Бабка пожалела его в эту минуту. Он без утайки рассказал ей, как втихомолку собирал деньги на мотоцикл и как жена теми деньгами распорядилась. Накупила облигаций займов, выиграть захотела. Перепродавала их, тратя выручку на всякие безделушки, на халву… Бабке была понятна его горечь. Не столько зять и денег пожалел, сколько того, что жена распорядилась ими без спроса и по-бабьи впустую. Бабка успокаивала зятя.
— Ты не убивайся, — говорила она. — Деньги — дело наживное, пропади они пропадом! Свяжешься с ними — как сатана опутает.
— Да я уж и не об этом, мать. Стало быть, она и тогда перестала о совместной жизни думать, на самостоятельность линию повела, а я слепой был, не понимал ничего. Вот еще был случай…
И опять рассказывает бабке, как пригласил в гости двоюродного брата из деревни. Само собой, приготовил на встречу сто рублей, положил их под клеенку. Сядешь есть, проведешь ладонью по столу — бугорок чувствуется, значит, целенькие лежат. А потом кинулся — там кусочек газетки свернут. «Я ей слово — она мне два!..» — так и поругались. Жена разгневалась, попрекнула Михаила, что он только своих родичей привечает, а потом размахнулась да взашей и погнала его.
Бабка не хотела, а верила Михаилу — куда денешься! С пьяным, что с дураком: веришь — не веришь — кивай головой, поддакивай. Дочку она ругала мысленно — нечего с мужиками цапаться: пьют, так и пускай, а твое дело — сядь на шесток, плюй в потолок. Да, знать, нету трав на чужой нрав. Совсем не то, что раньше. Тогда не очень-то позволялось бабе в мужицкие дела нос совать.
Со стороны бабке говорили, что горяч у нее зятек и дочка неуступаха. А Настасья по своей простоте считала, что все от людской зависти. «Ссориться-то им, — думала, — не с чего. В доме не голо, на стол есть накрыть, а чего еще надо? Нечего им делить, знать, брешут бабы-то…»
Но, видно, не брехали. Вон и Любашка, когда приехала, то же самое говорила, и зятек теперь с разводной сидит.
И соглашалась Настасья с зятем, что жить так — не дело, но тут же понимала, хоть и молчала о том, что одного хлеба или картошки, да и вообще — достатка для человека мало. Что же это за жизнь такая, если в ней ничего для души нет?! Нужно что-то еще, сильное и большое, как вот у ее деда — об земле ласка, или как у Гаврюхи Матрениного — не может тот без леса. И стар стал, а и зиму и лето, точно лешак, слоняется в обходе. С кордона, поди, и дорогу позабыл на люди. И у самой бабки много светлых сердечных праздников было.
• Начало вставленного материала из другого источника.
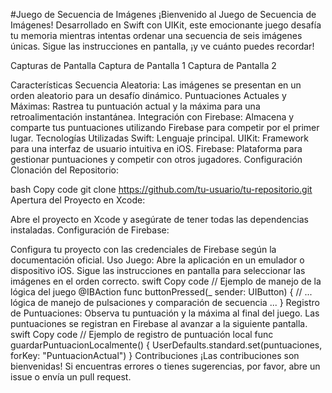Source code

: #Juego de Secuencia de Imágenes
¡Bienvenido al Juego de Secuencia de Imágenes! Desarrollado en Swift con UIKit, este emocionante juego desafía tu memoria mientras intentas ordenar una secuencia de seis imágenes únicas. Sigue las instrucciones en pantalla, ¡y ve cuánto puedes recordar!

Capturas de Pantalla
Captura de Pantalla 1
Captura de Pantalla 2

Características
Secuencia Aleatoria: Las imágenes se presentan en un orden aleatorio para un desafío dinámico.
Puntuaciones Actuales y Máximas: Rastrea tu puntuación actual y la máxima para una retroalimentación instantánea.
Integración con Firebase: Almacena y comparte tus puntuaciones utilizando Firebase para competir por el primer lugar.
Tecnologías Utilizadas
Swift: Lenguaje principal.
UIKit: Framework para una interfaz de usuario intuitiva en iOS.
Firebase: Plataforma para gestionar puntuaciones y competir con otros jugadores.
Configuración
Clonación del Repositorio:

bash
Copy code
git clone https://github.com/tu-usuario/tu-repositorio.git
Apertura del Proyecto en Xcode:

Abre el proyecto en Xcode y asegúrate de tener todas las dependencias instaladas.
Configuración de Firebase:

Configura tu proyecto con las credenciales de Firebase según la documentación oficial.
Uso
Juego:
Abre la aplicación en un emulador o dispositivo iOS.
Sigue las instrucciones en pantalla para seleccionar las imágenes en el orden correcto.
swift
Copy code
// Ejemplo de manejo de la lógica del juego
@IBAction func buttonPressed(_ sender: UIButton) {
    // ... lógica de manejo de pulsaciones y comparación de secuencia ...
}
Registro de Puntuaciones:
Observa tu puntuación y la máxima al final del juego.
Las puntuaciones se registran en Firebase al avanzar a la siguiente pantalla.
swift
Copy code
// Ejemplo de registro de puntuación local
func guardarPuntuacionLocalmente() {
    UserDefaults.standard.set(puntuaciones, forKey: "PuntuacionActual")
}
Contribuciones
¡Las contribuciones son bienvenidas! Si encuentras errores o tienes sugerencias, por favor, abre un issue o envía un pull request.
Бывало, жито жать, снопы молотить или траву кошеную огребать — да с песней! Бабка-то первой певуньей, первой хороводницей была! Эко горюшко — помутила все война, попутала — и землю, и людей. Люди пошли без памяти к земле, без тоски, все к городам рвутся. Вот и платятся за тот грех. Да, не спешат назад, а тут уж и леса от ран отошли, подлески во-она какие вымахали, и мины уж на полях перепаханы.